Work instructions –
When a line in the data below includes "this", count it; then give only the total.

··········

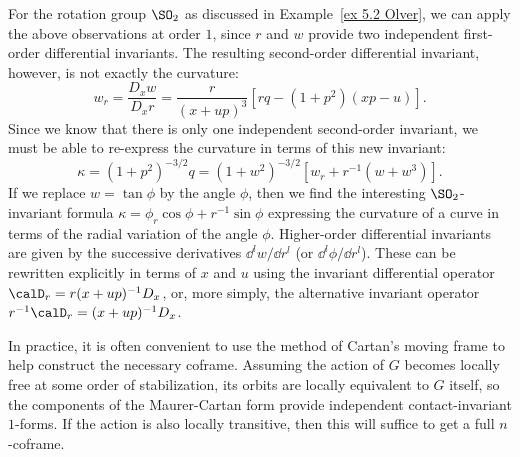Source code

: \begin{example}
    For the rotation group $\SO_2$ as discussed in Example~\ref{ex 5.2 Olver}, we can apply the above observations at order $1$, since $r$ and $w$ provide two independent first-order differential invariants. The resulting second-order differential invariant, however, is not exactly the curvature:
    \[w_r=\frac{D_xw}{D_xr}=\frac{r}{(x+up)^3}\left[rq-(1+p^2)(xp-u)\right].\]
    Since we know that there is only one independent second-order invariant, we must be able to re-express the curvature in terms of this new invariant:
    \[\kappa=(1+p^2)^{-3/2}q=(1+w^2)^{-3/2}\left[w_r+r^{-1}(w+w^3)\right].\]
    If we replace $w=\tan\phi$ by the angle $\phi$, then we find the interesting $\SO_2$-invariant formula $\kappa=\phi_r\cos\phi+r^{-1}\sin\phi$ expressing the curvature of a curve in terms of the radial variation of the angle $\phi$. Higher-order differential invariants are given by the successive derivatives $\dd^l w/\dd r^l$ (or $\dd^l\phi/\dd r^l$). These can be rewritten explicitly in terms of $x$ and $u$ using the invariant differential operator $\calD_r=r(x+up)^{-1}D_x$, or, more simply, the alternative invariant operator $r^{-1}\calD_r=(x+up)^{-1}D_x$.
\end{example}

In practice, it is often convenient to use the method of Cartan's moving frame to help construct the necessary coframe. Assuming the action of $G$ becomes locally free at some order of stabilization, its orbits are locally equivalent to $G$ itself, so the components of the Maurer-Cartan form provide independent contact-invariant $1$-forms. If the action is also locally transitive, then this will suffice to get a full $n$-coframe.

··········

Your response –
2